For more information about the symposium, visit the USCHS page announcing the event.
Gary Gallagher (University of Virginia, "'Wherever our Army Has Been, There Remain No Slaves': Union Military Forces in the Equation of Emancipation") kicked off the symposium with a May 5 evening talk; it is archived on C-SPAN's website.

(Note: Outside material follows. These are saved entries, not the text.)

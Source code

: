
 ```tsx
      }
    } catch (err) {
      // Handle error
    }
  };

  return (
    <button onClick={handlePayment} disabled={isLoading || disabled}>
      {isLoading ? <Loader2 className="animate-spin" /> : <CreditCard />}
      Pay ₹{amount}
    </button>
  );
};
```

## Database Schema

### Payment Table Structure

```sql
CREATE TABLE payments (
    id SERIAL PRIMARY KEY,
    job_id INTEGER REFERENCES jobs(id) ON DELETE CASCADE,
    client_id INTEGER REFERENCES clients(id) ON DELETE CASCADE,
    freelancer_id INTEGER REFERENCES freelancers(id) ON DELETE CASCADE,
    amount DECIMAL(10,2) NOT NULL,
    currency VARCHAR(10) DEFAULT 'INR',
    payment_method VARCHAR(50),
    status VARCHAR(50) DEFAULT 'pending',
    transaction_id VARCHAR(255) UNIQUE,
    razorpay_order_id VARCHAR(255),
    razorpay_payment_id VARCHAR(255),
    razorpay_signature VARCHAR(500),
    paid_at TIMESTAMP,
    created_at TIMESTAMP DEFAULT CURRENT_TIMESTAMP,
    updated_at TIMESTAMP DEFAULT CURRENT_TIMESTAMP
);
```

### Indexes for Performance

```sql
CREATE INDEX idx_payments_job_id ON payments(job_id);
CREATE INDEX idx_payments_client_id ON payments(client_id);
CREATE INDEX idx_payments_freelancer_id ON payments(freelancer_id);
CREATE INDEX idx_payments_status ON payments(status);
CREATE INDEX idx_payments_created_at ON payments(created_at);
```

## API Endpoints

All the May 6 talks are listed on the same page. It includes John Stauffer (Harvard University)'s talk, "The Process and Meaning of Emancipation during the War" and Michael Burlingame (University of Illinois at Springfield) on "Abraham Lincoln: Reluctant Emancipator?" The remaining speakers were Paul Finkelman (Albany Law School, "Constitutionalizing Freedom: Lincoln's Road to Emancipation"), L. Diane Barnes (Youngstown State University and Frederick Douglass Papers, "Frederick Douglass and the Complications of Emancipation"), Kate Masur (Northwestern University, "The Fugitive Slave Crisis in Washington, D.C."), Beverly Palmer (Pomona College, Charles Sumner Correspondance, and Thaddeus Stevens Papers; "Stevens, Sumner, and the Journey to Full Emancipation"), Jenny Wahl (Carleton College, "Double Take: Abolition and the Size of Transferred Property Rights"), and Seymour Drescher (University of Pittsburgh, "People and Legislators: Emancipators in Comparative Perspective")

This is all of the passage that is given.